Exercise prompt:
Please say how many lines in the entries below hold the string "tech", with no other words.
*** Opening Material for this exercise ***
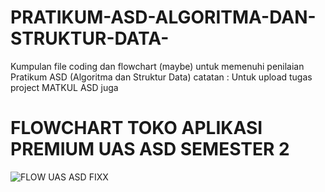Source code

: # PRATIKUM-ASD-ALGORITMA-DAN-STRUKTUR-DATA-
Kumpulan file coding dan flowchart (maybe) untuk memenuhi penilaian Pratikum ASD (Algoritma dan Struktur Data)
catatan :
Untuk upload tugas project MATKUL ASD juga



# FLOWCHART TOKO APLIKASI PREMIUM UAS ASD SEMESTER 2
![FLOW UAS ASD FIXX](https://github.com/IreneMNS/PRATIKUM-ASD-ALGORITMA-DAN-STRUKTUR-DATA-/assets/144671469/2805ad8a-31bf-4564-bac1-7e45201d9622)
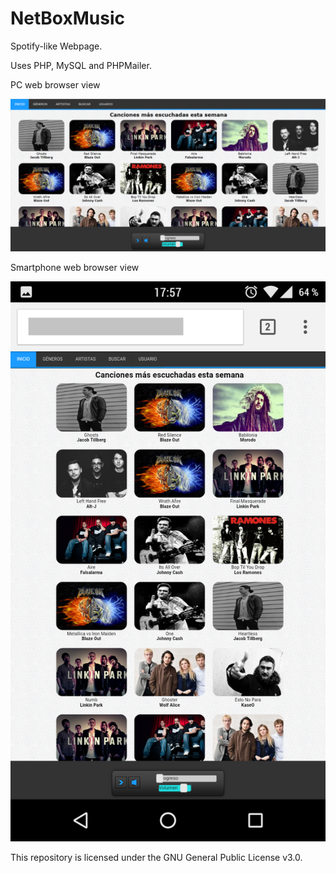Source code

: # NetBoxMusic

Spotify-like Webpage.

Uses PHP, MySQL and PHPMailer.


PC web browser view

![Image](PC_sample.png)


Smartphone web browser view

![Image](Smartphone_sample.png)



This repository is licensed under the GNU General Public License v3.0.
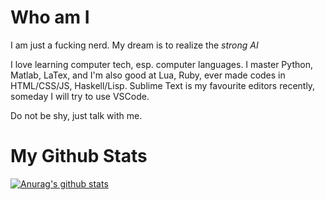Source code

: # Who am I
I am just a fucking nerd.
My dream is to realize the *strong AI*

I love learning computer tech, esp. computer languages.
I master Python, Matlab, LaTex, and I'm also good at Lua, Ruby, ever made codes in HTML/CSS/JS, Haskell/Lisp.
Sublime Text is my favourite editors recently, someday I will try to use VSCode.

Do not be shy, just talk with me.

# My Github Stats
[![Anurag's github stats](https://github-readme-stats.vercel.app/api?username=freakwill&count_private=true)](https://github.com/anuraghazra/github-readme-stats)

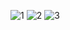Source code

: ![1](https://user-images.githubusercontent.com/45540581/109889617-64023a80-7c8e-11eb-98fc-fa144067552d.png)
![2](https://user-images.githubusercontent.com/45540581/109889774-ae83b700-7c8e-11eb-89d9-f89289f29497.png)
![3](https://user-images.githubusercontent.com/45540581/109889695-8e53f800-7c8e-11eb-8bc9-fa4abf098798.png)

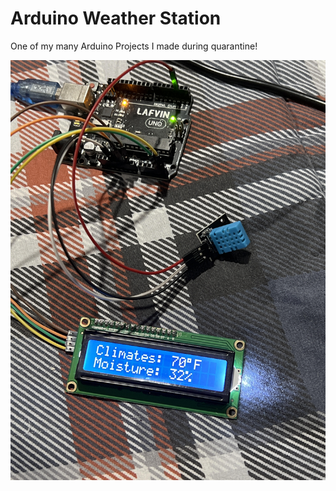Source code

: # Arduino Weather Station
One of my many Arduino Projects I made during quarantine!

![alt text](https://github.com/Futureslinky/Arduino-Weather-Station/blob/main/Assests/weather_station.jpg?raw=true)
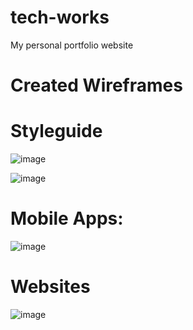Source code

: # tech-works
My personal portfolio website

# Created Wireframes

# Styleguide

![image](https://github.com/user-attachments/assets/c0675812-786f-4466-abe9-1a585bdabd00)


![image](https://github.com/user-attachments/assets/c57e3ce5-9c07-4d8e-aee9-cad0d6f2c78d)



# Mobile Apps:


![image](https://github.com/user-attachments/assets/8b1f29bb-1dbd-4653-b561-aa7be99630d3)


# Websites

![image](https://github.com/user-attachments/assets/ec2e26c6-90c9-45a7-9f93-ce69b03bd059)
*** Closing Material for this exercise ***
Answer area:
2